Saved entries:
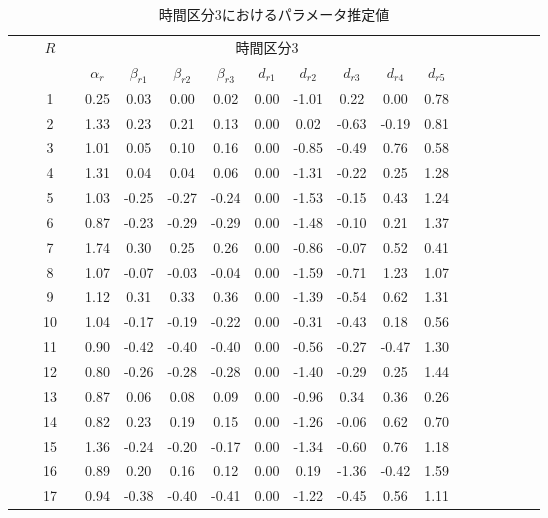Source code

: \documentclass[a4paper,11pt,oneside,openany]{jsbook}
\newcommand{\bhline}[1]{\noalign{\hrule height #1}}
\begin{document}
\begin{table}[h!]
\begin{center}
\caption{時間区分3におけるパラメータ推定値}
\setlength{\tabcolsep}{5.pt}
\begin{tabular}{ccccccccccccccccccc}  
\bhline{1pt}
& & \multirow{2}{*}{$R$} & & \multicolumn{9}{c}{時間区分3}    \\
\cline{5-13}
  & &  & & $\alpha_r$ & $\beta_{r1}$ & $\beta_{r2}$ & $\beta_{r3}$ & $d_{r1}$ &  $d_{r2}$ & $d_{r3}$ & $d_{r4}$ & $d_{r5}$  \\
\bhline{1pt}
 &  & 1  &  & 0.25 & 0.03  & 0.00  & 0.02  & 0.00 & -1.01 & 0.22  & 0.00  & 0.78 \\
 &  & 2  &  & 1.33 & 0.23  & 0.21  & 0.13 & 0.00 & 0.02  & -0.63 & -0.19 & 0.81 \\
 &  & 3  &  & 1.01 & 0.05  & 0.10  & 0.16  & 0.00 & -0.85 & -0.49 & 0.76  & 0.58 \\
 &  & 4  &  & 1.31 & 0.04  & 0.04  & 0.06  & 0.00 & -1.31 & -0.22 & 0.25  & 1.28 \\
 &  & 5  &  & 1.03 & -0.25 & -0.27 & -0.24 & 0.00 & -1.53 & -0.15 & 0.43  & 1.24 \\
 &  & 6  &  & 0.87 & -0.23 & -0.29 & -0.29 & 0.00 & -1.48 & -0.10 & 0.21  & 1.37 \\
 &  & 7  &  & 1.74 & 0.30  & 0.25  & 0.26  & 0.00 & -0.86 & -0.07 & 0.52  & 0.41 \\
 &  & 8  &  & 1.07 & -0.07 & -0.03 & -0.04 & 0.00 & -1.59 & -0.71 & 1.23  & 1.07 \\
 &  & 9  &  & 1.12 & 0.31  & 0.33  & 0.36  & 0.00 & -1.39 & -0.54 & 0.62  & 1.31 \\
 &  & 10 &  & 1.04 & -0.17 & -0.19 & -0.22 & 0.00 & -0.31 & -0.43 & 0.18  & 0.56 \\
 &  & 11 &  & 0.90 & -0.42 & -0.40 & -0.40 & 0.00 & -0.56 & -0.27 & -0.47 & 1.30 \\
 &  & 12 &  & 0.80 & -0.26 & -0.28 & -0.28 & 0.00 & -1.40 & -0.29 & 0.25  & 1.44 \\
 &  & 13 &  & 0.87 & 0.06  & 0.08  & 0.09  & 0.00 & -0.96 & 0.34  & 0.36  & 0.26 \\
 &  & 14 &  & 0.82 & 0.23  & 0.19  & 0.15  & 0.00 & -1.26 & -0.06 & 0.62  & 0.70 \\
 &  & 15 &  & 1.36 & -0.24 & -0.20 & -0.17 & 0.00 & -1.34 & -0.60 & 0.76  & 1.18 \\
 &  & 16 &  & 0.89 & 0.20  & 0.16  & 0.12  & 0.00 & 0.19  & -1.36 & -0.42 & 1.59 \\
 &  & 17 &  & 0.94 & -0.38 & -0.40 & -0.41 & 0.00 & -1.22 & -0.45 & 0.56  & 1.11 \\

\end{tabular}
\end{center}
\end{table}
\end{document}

...

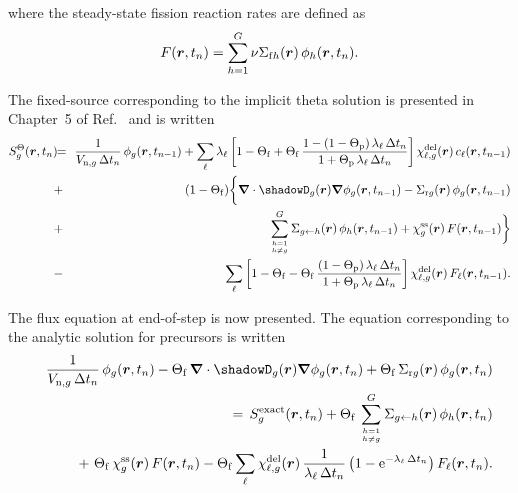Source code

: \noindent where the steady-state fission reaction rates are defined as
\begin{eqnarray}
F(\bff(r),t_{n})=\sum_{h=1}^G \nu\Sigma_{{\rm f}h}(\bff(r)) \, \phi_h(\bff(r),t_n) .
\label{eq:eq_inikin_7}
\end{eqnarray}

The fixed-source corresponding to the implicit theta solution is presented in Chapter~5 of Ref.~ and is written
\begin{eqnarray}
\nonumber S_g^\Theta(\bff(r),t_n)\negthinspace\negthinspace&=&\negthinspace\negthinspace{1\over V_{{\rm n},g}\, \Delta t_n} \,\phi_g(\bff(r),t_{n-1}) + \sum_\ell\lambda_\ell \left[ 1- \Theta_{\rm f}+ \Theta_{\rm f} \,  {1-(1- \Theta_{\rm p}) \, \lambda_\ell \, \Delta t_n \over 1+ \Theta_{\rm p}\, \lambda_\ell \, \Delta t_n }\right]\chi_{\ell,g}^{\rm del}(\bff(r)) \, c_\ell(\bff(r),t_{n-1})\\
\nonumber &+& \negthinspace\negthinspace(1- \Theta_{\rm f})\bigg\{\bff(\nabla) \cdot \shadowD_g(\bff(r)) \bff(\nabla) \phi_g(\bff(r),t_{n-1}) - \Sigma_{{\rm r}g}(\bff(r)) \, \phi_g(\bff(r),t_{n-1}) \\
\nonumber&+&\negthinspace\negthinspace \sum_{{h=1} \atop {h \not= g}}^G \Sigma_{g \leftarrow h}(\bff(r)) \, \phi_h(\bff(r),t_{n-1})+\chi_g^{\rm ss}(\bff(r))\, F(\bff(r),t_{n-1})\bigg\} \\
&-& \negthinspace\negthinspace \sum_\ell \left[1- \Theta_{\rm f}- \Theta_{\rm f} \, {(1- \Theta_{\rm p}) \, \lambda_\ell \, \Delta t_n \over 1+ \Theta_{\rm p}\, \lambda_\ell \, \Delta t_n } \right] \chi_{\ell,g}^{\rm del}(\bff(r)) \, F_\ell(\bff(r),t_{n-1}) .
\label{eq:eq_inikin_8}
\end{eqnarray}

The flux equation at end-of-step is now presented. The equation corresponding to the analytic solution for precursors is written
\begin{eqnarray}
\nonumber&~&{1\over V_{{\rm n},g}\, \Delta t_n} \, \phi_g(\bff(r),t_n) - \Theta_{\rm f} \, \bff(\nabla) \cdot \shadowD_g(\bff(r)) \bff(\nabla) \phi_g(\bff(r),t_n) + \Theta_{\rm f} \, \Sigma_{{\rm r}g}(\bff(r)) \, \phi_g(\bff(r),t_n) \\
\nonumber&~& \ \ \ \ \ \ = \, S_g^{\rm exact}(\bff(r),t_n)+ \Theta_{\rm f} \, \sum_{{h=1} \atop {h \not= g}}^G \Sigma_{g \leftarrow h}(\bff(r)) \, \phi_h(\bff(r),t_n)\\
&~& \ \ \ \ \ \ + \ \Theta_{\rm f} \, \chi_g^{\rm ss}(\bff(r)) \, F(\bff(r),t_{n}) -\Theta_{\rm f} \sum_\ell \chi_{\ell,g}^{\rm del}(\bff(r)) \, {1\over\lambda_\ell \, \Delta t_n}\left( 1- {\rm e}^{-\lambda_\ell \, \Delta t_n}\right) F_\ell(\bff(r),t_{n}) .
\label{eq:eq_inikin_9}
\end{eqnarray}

[Instructions for the task] If a line in the records above has the word "nabla", copy it.

[Solution]
\nonumber &+& \negthinspace\negthinspace(1- \Theta_{\rm f})\bigg\{\bff(\nabla) \cdot \shadowD_g(\bff(r)) \bff(\nabla) \phi_g(\bff(r),t_{n-1}) - \Sigma_{{\rm r}g}(\bff(r)) \, \phi_g(\bff(r),t_{n-1}) \\
\nonumber&~&{1\over V_{{\rm n},g}\, \Delta t_n} \, \phi_g(\bff(r),t_n) - \Theta_{\rm f} \, \bff(\nabla) \cdot \shadowD_g(\bff(r)) \bff(\nabla) \phi_g(\bff(r),t_n) + \Theta_{\rm f} \, \Sigma_{{\rm r}g}(\bff(r)) \, \phi_g(\bff(r),t_n) \\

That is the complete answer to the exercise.